US federal cyber officials will ask industry leaders to help shape the regulatory structure for cybersecurity incident reporting, according to Cyberscoop.
This was reported on behalf of Cybersecurity and Infrastructure Security Agency director Jen Easterly.
This framework follows the newly passed law by President Biden that requires critical infrastructure owners and operators to report major cyberattacks to CISA within 72 hours and ransomware attacks within 24 hours.
CISA remarked that it will use the reports to rapidly deploy resources to victims under attack and share information with network defenders. Easterly detailed that she wants to work with industry to create a smart regulatory apparatus that doesn’t create problems for the private sector.
She added, “This will finally allow us a much better understanding what’s going on across the ecosystem.

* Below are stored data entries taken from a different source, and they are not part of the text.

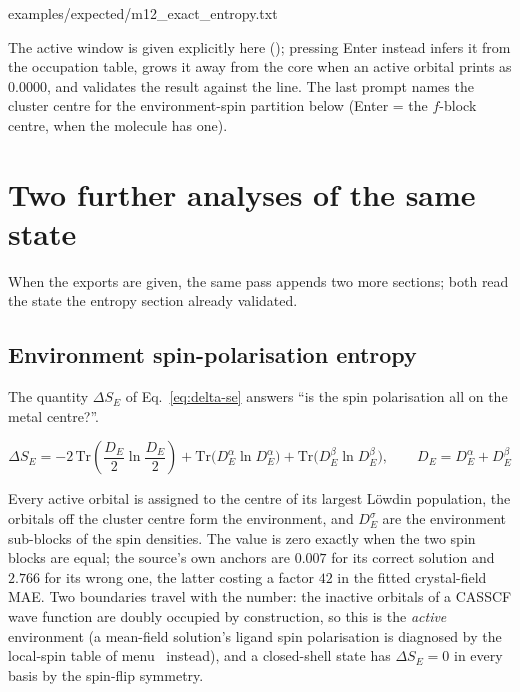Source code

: 
  {examples/expected/m12_exact_entropy.txt}

The active window is given explicitly here (); pressing Enter
instead infers it from the occupation table, grows it away from the core when
an active orbital prints as $0.0000$, and validates the result against the
 line. The last prompt names the cluster centre for the
environment-spin partition below (Enter = the $f$-block centre, when the
molecule has one).

\section{Two further analyses of the same state}

When the exports are given, the same pass appends two more sections; both read
the state the entropy section already validated.

\subsection*{Environment spin-polarisation entropy}

The quantity $\Delta S_E$ of Eq.~\eqref{eq:delta-se} answers ``is the spin
polarisation all on the metal centre?''.

\begin{equation}
\Delta S_E = -2\,\mathrm{Tr}\!\left(\frac{D_E}{2}\ln\frac{D_E}{2}\right)
  + \mathrm{Tr}\bigl(D_E^\alpha \ln D_E^\alpha\bigr)
  + \mathrm{Tr}\bigl(D_E^\beta \ln D_E^\beta\bigr),
\qquad D_E = D_E^\alpha + D_E^\beta
\label{eq:delta-se}
\end{equation}

Every active orbital is assigned to the centre of its largest L\"owdin
population, the orbitals off the cluster centre form the environment, and
$D_E^\sigma$ are the environment sub-blocks of the spin densities. The value
is zero exactly when the two spin blocks are equal; the source's own anchors
are $0.007$ for its correct solution and $2.766$ for its wrong one, the latter
costing a factor $42$ in the fitted crystal-field MAE. Two boundaries travel
with the number: the inactive orbitals of a CASSCF wave function are doubly
occupied by construction, so this is the \emph{active} environment (a
mean-field solution's ligand spin polarisation is diagnosed by the local-spin
table of menu~ instead), and a closed-shell state has $\Delta S_E =
0$ in every basis by the spin-flip symmetry.

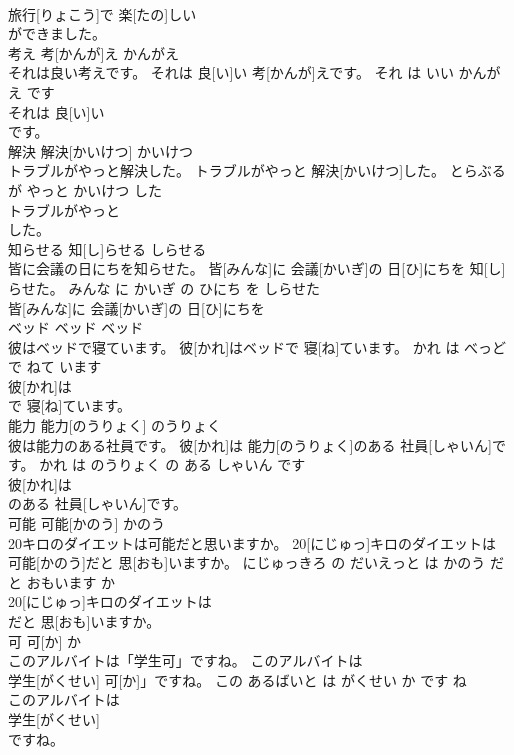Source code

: \documentclass[8pt]{extreport}
\begin{document}
\begin{CJK}{UTF8}{min}
\\	旅行[りょこう]で 楽[たの]しい
\\	ができました。			
\\	考え	考[かんが]え	かんがえ	
\\	それは良い考えです。	それは 良[い]い 考[かんが]えです。	それ は いい かんがえ です	
\\	それは 良[い]い
\\	です。			
\\	解決	解決[かいけつ]	かいけつ	
\\	トラブルがやっと解決した。	トラブルがやっと 解決[かいけつ]した。	とらぶる が やっと かいけつ した	
\\	トラブルがやっと
\\	した。			
\\	知らせる	知[し]らせる	しらせる	
\\	皆に会議の日にちを知らせた。	皆[みんな]に 会議[かいぎ]の 日[ひ]にちを 知[し]らせた。	みんな に かいぎ の ひにち を しらせた	
\\	皆[みんな]に 会議[かいぎ]の 日[ひ]にちを
\\	ベッド	ベッド	ベッド	
\\	彼はベッドで寝ています。	彼[かれ]はベッドで 寝[ね]ています。	かれ は べっど で ねて います	
\\	彼[かれ]は
\\	で 寝[ね]ています。			
\\	能力	能力[のうりょく]	のうりょく	
\\	彼は能力のある社員です。	彼[かれ]は 能力[のうりょく]のある 社員[しゃいん]です。	かれ は のうりょく の ある しゃいん です	
\\	彼[かれ]は
\\	のある 社員[しゃいん]です。			
\\	可能	可能[かのう]	かのう	
\\	20キロのダイエットは可能だと思いますか。	20[にじゅっ]キロのダイエットは 可能[かのう]だと 思[おも]いますか。	にじゅっきろ の だいえっと は かのう だ と おもいます か	
\\	20[にじゅっ]キロのダイエットは
\\	だと 思[おも]いますか。			
\\	可	可[か]	か	
\\	このアルバイトは「学生可」ですね。	このアルバイトは
\\	学生[がくせい] 可[か]」ですね。	この あるばいと は がくせい か です ね	
\\	このアルバイトは
\\	学生[がくせい]
\\	ですね。			

\end{CJK}
\end{document}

We don’t want to burden industry and we don’t want to burden the federal government with noise either.”
Easterly said that after CISA issues a request for information from the private sector, she intends to also host several listening sessions with industry to ensure the rule-making process is consultative.
She continued, “There’s amazing, amazing talent out there in the defense community, and we need to harness that to make sure that we are building and defending a secure and resilient ecosystem to make adversaries’ jobs much harder. This is the thing — attackers have budgets, too. We have to work together to make sure that we are increasing the marginal cost of their investment.”
CISA recently revealed it was looking to bolster its efforts to fight disinformation leading up to the 2024 Presidential Election.
According to Cyberscoop, CISA director Jen Easterly said that the danger of disinformation has become an ‘incredibly difficult problem’.